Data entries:
....
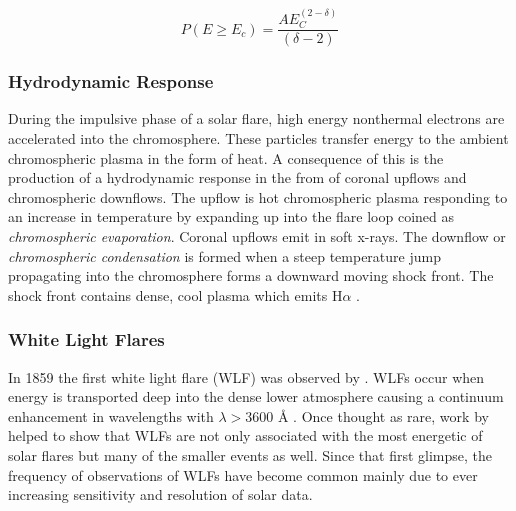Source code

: \begin{equation}\label{pnth1}
P(E \geq E_{c}) = \frac{AE_{C}^{(2-\delta)}}{(\delta - 2)}
\end{equation}

\subsubsection{Hydrodynamic Response}
During the impulsive phase of a solar flare, high energy nonthermal electrons are accelerated into the chromosphere. These particles transfer energy to the ambient chromospheric plasma in the form of heat. A consequence of this is the production of a hydrodynamic response in the from of coronal upflows and chromospheric downflows. The upflow is hot chromospheric plasma responding to an increase in temperature by expanding up into the flare loop coined as \emph{chromospheric evaporation}. Coronal upflows emit in soft x-rays. The downflow or \emph{chromospheric condensation} is formed when a steep temperature jump propagating into the chromosphere forms a downward moving shock front. The shock front contains dense, cool plasma which emits H$\alpha$ \citep{1981SoPh...73..269L, 1990ApJ...348..333C, 2015SoPh..tmp...61K}. 



\subsubsection{White Light Flares}\label{wlf}
In 1859 the first white light flare (WLF) was observed by \cite{1859MNRAS..20...13C}. 
WLFs occur when energy is transported deep into the dense lower atmosphere causing a continuum enhancement in wavelengths with $\lambda > 3600$ Å \citep{1983SoPh...88..275N}. 
Once thought as rare, work by \cite{2003A&A...409.1107M} helped to show that WLFs are not only associated with the most energetic of solar flares but many of the smaller events as well. Since that first glimpse, the frequency of observations of WLFs have become common mainly due to ever increasing sensitivity and resolution of solar data. 


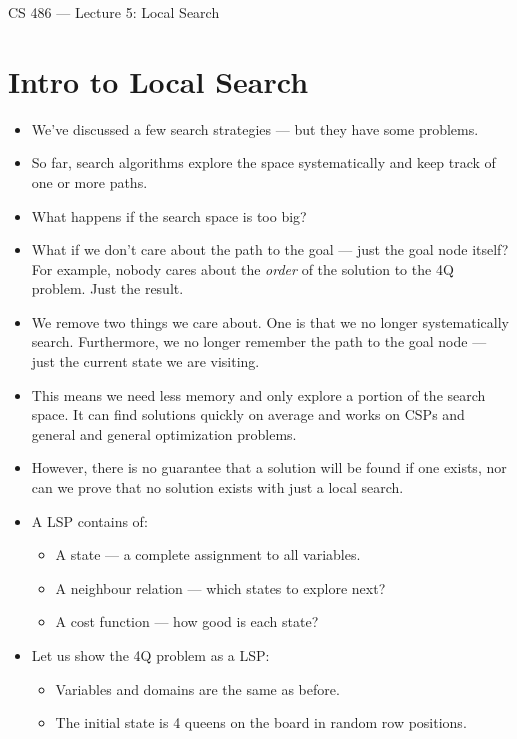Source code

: \documentclass{article}
\author{Clement Tsang}
\begin{document}
\begin{center}
    \Large{CS 486 --- Lecture 5: Local Search}
\end{center}

\section{Intro to Local Search}
\begin{itemize}
    \item We've discussed a few search strategies --- but they have some problems.
    \item So far, search algorithms explore the space systematically and keep track of one or  more paths.
    \item What happens if the search space is too big?
    \item What if we don't care about the path to the goal --- just the goal node itself?  For example, nobody cares about the \emph{order} of the solution to the 4Q problem.  Just the result.
    \item We remove two things we care about.  One is that we no longer systematically search.  Furthermore, we no longer remember the path to the goal node --- just the current state we are visiting.
    \item This means we need less memory and only explore a portion of the search space.  It can find solutions quickly on average and works on CSPs and general and general optimization problems.
    \item However, there is no guarantee that a solution will be found if one exists, nor can we prove that no solution exists with just a local search.
    \item A LSP contains of:
        \begin{itemize}
            \item A state --- a complete assignment to all variables.
            \item A neighbour relation --- which states to explore next?
            \item A cost function --- how good is each state?
        \end{itemize}
    \item Let us show the 4Q problem as a LSP:
        \begin{itemize}
            \item Variables and domains are the same as before.
            \item The initial state is 4 queens on the board in random row positions.

\end{itemize}
\end{itemize}
\end{document}
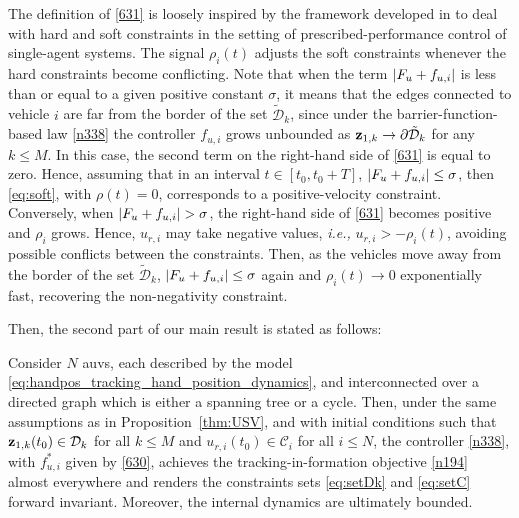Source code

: \begin{rmk}
	The definition of \eqref{631} is loosely inspired by the framework developed in \cite{mehdifar2022funnel} to deal with hard and soft constraints in the setting of prescribed-performance control of single-agent systems.
	The signal $\rho_i(t)$ adjusts the soft constraints whenever the hard constraints become conflicting. 
	Note that when the term $\left|F_{u}+f_{u, i}\right|$ is less than or equal to a given positive constant $\sigma$, it means that the edges connected to vehicle $i$ are far from the border of the set $\tilde{\mathcal{D}}_k$, since under the barrier-function-based law \eqref{n338} the controller $f_{u, i}$ grows unbounded as $\mathbf{z}_{1, k}\rightarrow\partial\tilde{\mathcal{D}}_k$ for any $k\leq M$.
	In this case, the second term on the right-hand side of \eqref{631} is equal to zero. Hence, assuming that in an interval $t\in[t_0,t_0+T]$, $\left|F_{u}+f_{u, i}\right|\leq \sigma$, then \eqref{eq:soft}, with $\rho(t)=0$, corresponds to a positive-velocity constraint.
	Conversely, when $\abs{F_{u}+f_{u, i}}>\sigma$, the right-hand side of \eqref{631} becomes positive and $\rho_i$ grows. Hence, $u_{r, i}$ may take negative values, \emph{i.e.,} $u_{r, i}>-\rho_i(t)$, avoiding possible conflicts between the constraints. Then, as the vehicles move away from the border of the set $\tilde{\mathcal{D}}_k$, $\left|F_{u}+f_{u, i}\right|\leq\sigma$ again and $\rho_i(t)\rightarrow0$ exponentially fast, recovering the non-negativity constraint.
\end{rmk}

Then, the second part of our main result is stated as follows:
\begin{prop}\label{thm:USV-2}
	Consider $N$ \glspl{auv}, each described by the model \eqref{eq:handpos_tracking_hand_position_dynamics}, and interconnected over a directed graph which is either a spanning tree or a cycle.
	Then, under the same assumptions as in Proposition~\ref{thm:USV}, and with initial conditions such that $\mathbf{z}_{1, k}(t_0)\in\mathcal{D}_k$ for all $k\leq M$ and $u_{r, i}(t_0)\in\mathcal{C}_i$ for all $i\leq N$, the controller \eqref{n338}, with $f_{u, i}^*$ given by \eqref{630}, achieves the tracking-in-formation objective \eqref{n194} almost everywhere and renders the constraints sets \eqref{eq:setDk} and \eqref{eq:setC} forward invariant.
	Moreover, the internal dynamics are ultimately bounded.
\end{prop}

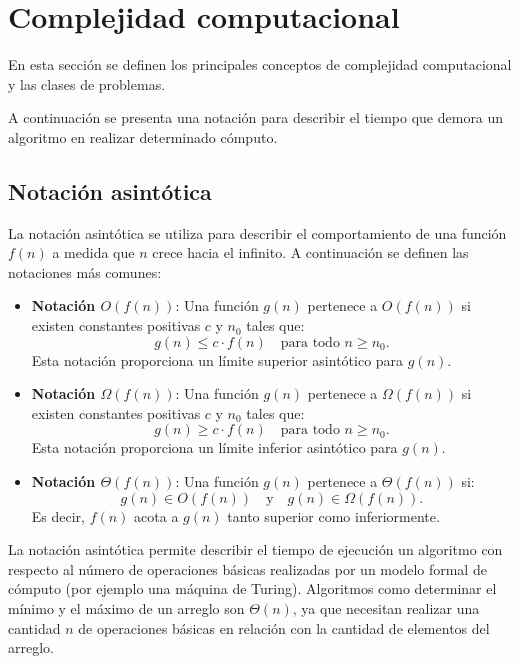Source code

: \documentclass[12pt]{article}
\begin{document}
\section{Complejidad computacional}

En esta sección se definen los principales conceptos de complejidad computacional y las clases de problemas.

A continuación se presenta una notación para describir el tiempo que demora un algoritmo en realizar determinado cómputo.

\subsection{Notación asintótica}

La notación asintótica se utiliza para describir el comportamiento de una función $f(n)$ a medida que $n$ crece hacia el infinito. A continuación se definen las notaciones más comunes:

\begin{itemize}
      \item \textbf{Notación $O(f(n))$}: Una función $g(n)$ pertenece a $O(f(n))$ si existen constantes positivas $c$ y $n_0$ tales que:
            \[
                  g(n) \leq c \cdot f(n) \quad \text{para todo } n \geq n_0.
            \]
            Esta notación proporciona un límite superior asintótico para $g(n)$.
            
      \item \textbf{Notación $\Omega(f(n))$}: Una función $g(n)$ pertenece a $\Omega(f(n))$ si existen constantes positivas $c$ y $n_0$ tales que:
            \[
                  g(n) \geq c \cdot f(n) \quad \text{para todo } n \geq n_0.
            \]
            Esta notación proporciona un límite inferior asintótico para $g(n)$.
            
      \item \textbf{Notación $\Theta(f(n))$}: Una función $g(n)$ pertenece a $\Theta(f(n))$ si:
            \[
                  g(n) \in O(f(n)) \quad \text{y} \quad g(n) \in \Omega(f(n)).
            \]
            Es decir, $f(n)$ acota a $g(n)$ tanto superior como inferiormente.
\end{itemize}

La notación asintótica permite describir el tiempo de ejecución un algoritmo con respecto al número de operaciones 
básicas realizadas por un modelo formal de cómputo (por ejemplo una máquina de Turing). Algoritmos como determinar el mínimo y el máximo de
un arreglo son $\Theta(n)$, ya que necesitan realizar una cantidad $n$ de operaciones básicas en relación con
la cantidad de elementos del arreglo.
\end{document}
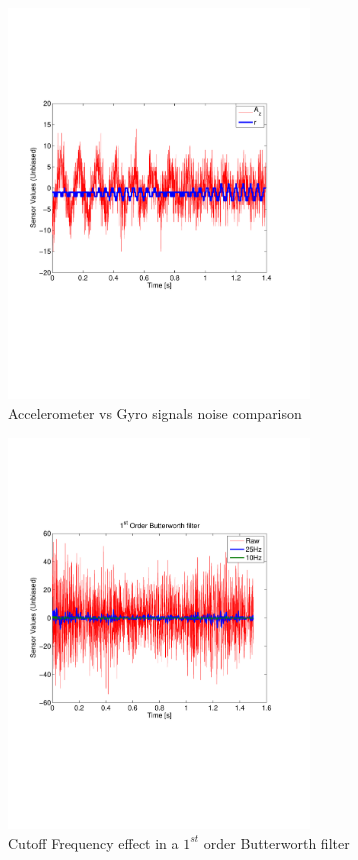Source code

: \documentclass{article}
\begin{document}
\begin{figure}[ht]
\centering
	\begin{subfigure}[b]{0.49\textwidth}
  		\includegraphics[width=8cm]{Figures/Noise.pdf}
		\caption{Accelerometer vs Gyro signals noise comparison}
		\label{fig.Noise}
  \end{subfigure}
	\begin{subfigure}[b]{0.49\textwidth}	
		\includegraphics[width=8cm]{Figures/NoiseComp.pdf}
		\caption{Cutoff Frequency effect in a $1^{st}$ order Butterworth filter}
		\label{fig.NoiseComp}
	\end{subfigure}
	\caption{}
\end{figure}
\end{document}
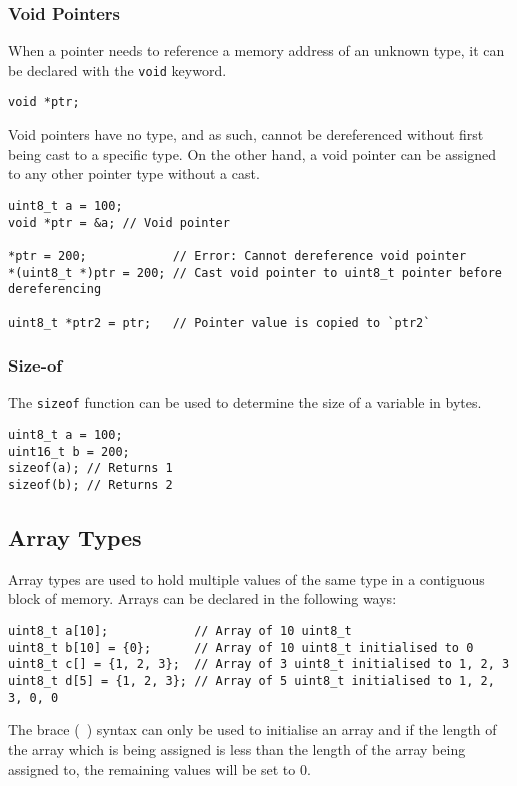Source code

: \documentclass{article}
\begin{document}
\subsubsection{Void Pointers}
When a pointer needs to reference a memory address of an unknown type,
it can be declared with the \texttt{void} keyword.
\begin{verbatim}
void *ptr;
\end{verbatim}
Void pointers have no type, and as such, cannot be dereferenced without
first being cast to a specific type. On the other hand, a void pointer
can be assigned to any other pointer type without a cast.
\begin{verbatim}
uint8_t a = 100;
void *ptr = &a; // Void pointer

*ptr = 200;            // Error: Cannot dereference void pointer
*(uint8_t *)ptr = 200; // Cast void pointer to uint8_t pointer before dereferencing

uint8_t *ptr2 = ptr;   // Pointer value is copied to `ptr2`
\end{verbatim}
\subsubsection{Size-of}
The \texttt{sizeof} function can be used to determine the size
of a variable in bytes.
\begin{verbatim}
uint8_t a = 100;
uint16_t b = 200;
sizeof(a); // Returns 1
sizeof(b); // Returns 2
\end{verbatim}
\subsection{Array Types}
Array types are used to hold multiple values of the same type in a
contiguous block of memory. Arrays can be declared in the following
ways:
\begin{verbatim}
uint8_t a[10];            // Array of 10 uint8_t
uint8_t b[10] = {0};      // Array of 10 uint8_t initialised to 0
uint8_t c[] = {1, 2, 3};  // Array of 3 uint8_t initialised to 1, 2, 3
uint8_t d[5] = {1, 2, 3}; // Array of 5 uint8_t initialised to 1, 2, 3, 0, 0
\end{verbatim}
The brace (\texttt{{ }}) syntax can only be used to initialise
an array and if the length of the array which is being assigned is less
than the length of the array being assigned to, the remaining values
will be set to 0.
\end{document}
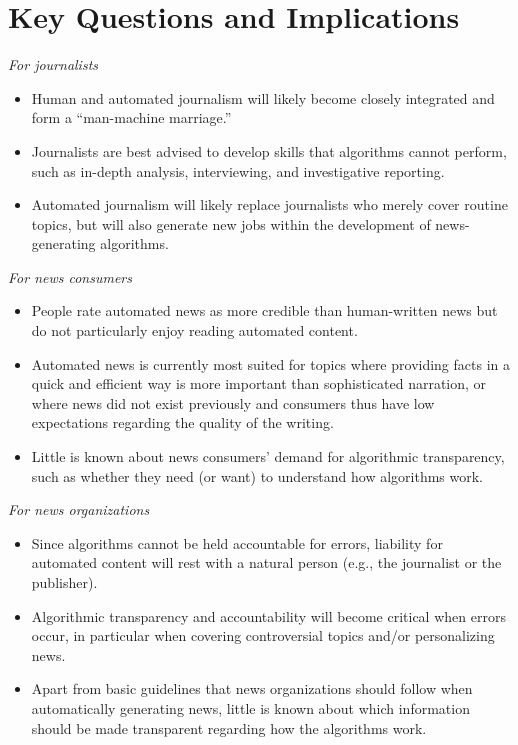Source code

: \documentclass[notoc, symmetric, nobib, nols]{towcenter-guideto-book}
\begin{document}
\section{Key Questions and Implications}

\textit{For journalists}
\begin{itemize}
\item Human and automated journalism will likely become closely integrated and form a “man-machine marriage.” 
\item Journalists are best advised to develop skills that algorithms cannot perform, such as in-depth analysis, interviewing, and investigative reporting. 
\item Automated journalism will likely replace journalists who merely cover routine topics, but will also generate new jobs within the development of news-generating algorithms. 
\end{itemize}

\textit{For news consumers}
\begin{itemize}
\item People rate automated news as more credible than human-written news but do not particularly enjoy reading automated content.
\item Automated news is currently most suited for topics where providing facts in a quick and efficient way is more important than sophisticated narration, or where news did not exist previously and consumers thus have low expectations regarding the quality of the writing. 
\item Little is known about news consumers' demand for algorithmic transparency, such as whether they need (or want) to understand how algorithms work. 
\end{itemize}

\textit{For news organizations}
\begin{itemize}
\item Since algorithms cannot be held accountable for errors, liability for automated content will rest with a natural person (e.g., the journalist or the publisher).
\item Algorithmic transparency and accountability will become critical when errors occur, in particular when covering controversial topics and/or personalizing news.
\item Apart from basic guidelines that news organizations should follow when automatically generating news, little is known about which information should be made transparent regarding how the algorithms work. 
\end{itemize}
\end{document}
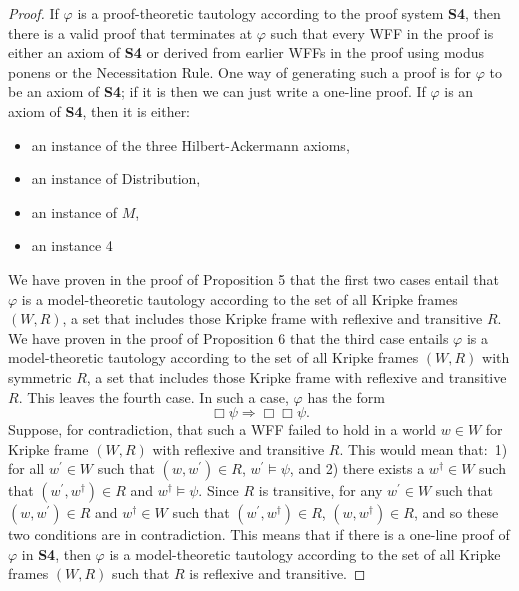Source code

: \documentclass[11pt]{article}
\theoremstyle{definition}
\theoremstyle{remark}
\begin{document}
\begin{proof}
    If $\varphi$ is a proof-theoretic tautology according to the proof system \textbf{S4}, then there is a valid proof that terminates at $\varphi$ such that every WFF in the proof is either an axiom of \textbf{S4} or derived from earlier WFFs in the proof using modus ponens or the Necessitation Rule. One way of generating such a proof is for $\varphi$ to be an axiom of \textbf{S4}; if it is then we can just write a one-line proof. If $\varphi$ is an axiom of \textbf{S4}, then it is either:
    \begin{itemize}
    \item an instance of the three Hilbert-Ackermann axioms,
    
    \item an instance of Distribution, 
    
    \item an instance of $M$,

    \item an instance 4
    \end{itemize}
    We have proven in the proof of Proposition 5 that the first two cases entail that $\varphi$ is a model-theoretic tautology according to the set of all Kripke frames $(W,R)$, a set that includes those Kripke frame with reflexive and transitive $R$. We have proven in the proof of Proposition 6 that the third case entails $\varphi$ is a model-theoretic tautology according to the set of all Kripke frames $(W,R)$ with symmetric $R$, a set that includes those Kripke frame with reflexive and transitive $R$. This leaves the fourth case. In such a case, $\varphi$ has the form
    $$\Box\psi\Rightarrow\Box\Box\psi.$$
    Suppose, for contradiction, that such a WFF failed to hold in a world $w\in W$ for Kripke frame $(W,R)$ with reflexive and transitive $R$. This would mean that:\ 1) for all $w^{\prime}\in W$ such that $(w,w^{\prime})\in R$, $w^{\prime}\vDash \psi$, and 2) there exists a $w^{\dagger}\in W$ such that $(w^{\prime},w^{\dagger})\in R$ and $w^{\dagger}\vDash \psi$. Since $R$ is transitive, for any $w^{\prime}\in W$ such that $(w,w^{\prime})\in R$ and $w^{\dagger}\in W$ such that $(w^{\prime},w^{\dagger})\in R$, $(w,w^{\dagger})\in R$, and so these two conditions are in contradiction. This means that if there is a one-line proof of $\varphi$ in \textbf{S4}, then $\varphi$ is a model-theoretic tautology according to the set of all Kripke frames $(W,R)$ such that $R$ is reflexive and transitive.\par 



\end{proof}
\end{document}
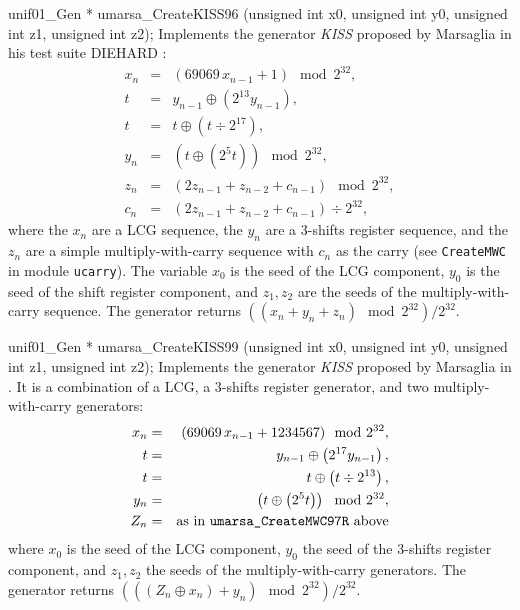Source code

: unif01_Gen * umarsa_CreateKISS96 (unsigned int x0, unsigned int y0,
                                  unsigned int z1, unsigned int z2);
\endcode
 \tab Implements the generator {\it KISS}
 proposed by Marsaglia in his test suite
  DIEHARD \cite{rMAR96a}:
  \begin {eqnarray*}
   x_n &=& \left(69069\,x_{n-1} + 1\right) \mod 2^{32}, \\
   t &=& y_{n-1}\oplus \left(2^{13} y_{n-1}\right), \\
   t &=& t\oplus \left(t \div 2^{17}\right), \\
   y_n &=& \left(t\oplus  \left(2^{5} t\right)\right) \mod 2^{32}, \\
   z_n &=& \left(2z_{n-1}+ z_{n-2} + c_{n-1}\right) \mod 2^{32}, \\
   c_n &=& (2z_{n-1} + z_{n-2} + c_{n-1}) \div 2^{32},
  \end {eqnarray*} 
  where the $x_n$ are a LCG sequence, the $y_n$ are a 3-shifts register
  sequence, and the $z_n$ are a simple multiply-with-carry sequence
  with $c_n$ as the carry (see {\tt CreateMWC} in module  {\tt ucarry}).
  The variable $x_0$ is the seed of the LCG component,  $y_0$ is the seed
  of the shift register component, and $z_1, z_2$ are the seeds of
  the  multiply-with-carry sequence. The generator returns
  $\left((x_n + y_n + z_n) \mod 2^{32}\right) / 2^{32}$.
  \endtab
\code


unif01_Gen * umarsa_CreateKISS99 (unsigned int x0, unsigned int y0,
                                  unsigned int z1, unsigned int z2);
\endcode
 \tab Implements the generator {\it KISS} proposed by Marsaglia in
 \cite{rMAR99a}. It is a combination of a LCG, a 3-shifts register generator,
%
  and two multiply-with-carry generators:
  \begin {eqnarray*}
   x_n &=& (69069\,x_{n-1} + 1234567) \mod 2^{32}, \\
   t &=& y_{n-1}\oplus \left(2^{17} y_{n-1} \right), \\
   t &=& t\oplus \left(t \div 2^{13}\right), \\
   y_n &=& \left( t\oplus  \left(2^{5} t \right)\right) \mod 2^{32}, \\
   Z_n &=& \mbox{as in {\tt umarsa\_CreateMWC97R} above}
  \end {eqnarray*} 
   where $x_0$ is the seed of the LCG component, $y_0$ the seed of the
  3-shifts register component, and $z_1, z_2$ the seeds of the
  multiply-with-carry generators. The generator returns
   $\left( ((Z_n \oplus x_n) + y_n) \mod 2^{32}\right)/2^{32}$.
  \endtab
\code


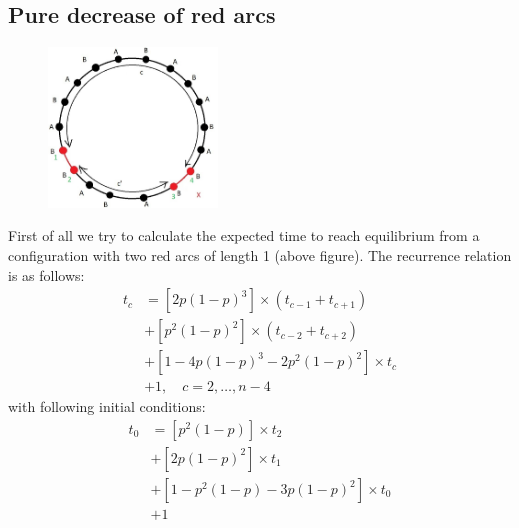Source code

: \documentclass[]{book}
\theoremstyle{definition}
\begin{document}
\subsection{Pure decrease of red arcs}
\begin{figure}[H]
    \centering
    \includegraphics[width=0.4\textwidth]{figures/sync_pure_increase_2.jpg}
    \caption{}
\end{figure}
First of all we try to calculate the expected time to reach equilibrium from a configuration with two red arcs of length 1 (above figure). The recurrence relation is as follows:
\begin{equation}
\begin{split}
    t_c &= \left[2p\left(1-p\right)^3\right] \times \left( t_{c-1}+t_{c+1} \right) \\
    &+ \left[p^2\left(1-p\right)^2\right] \times \left( t_{c-2}+t_{c+2} \right) \\
    &+ \left[1-4p\left(1-p\right)^3-2p^2\left(1-p\right)^2\right] \times t_c \\
    &+ 1,  \quad c = 2,\ldots,n-4
\end{split}
\end{equation}
with following initial conditions:
\begin{equation}
\begin{split}
    t_0 &= \left[ p^2(1-p) \right] \times t_2 \\
    &+ \left[ 2p(1-p)^2 \right] \times t_1 \\
    &+ \left[ 1 -  p^2(1-p) - 3p(1-p)^2 \right] \times t_0 \\
    &+ 1 \\
\end{split}
\end{equation}
\end{document}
....
Assignment. Check each line above for "conditions" and give the number of lines that match, nothing more.

Expected answer. 3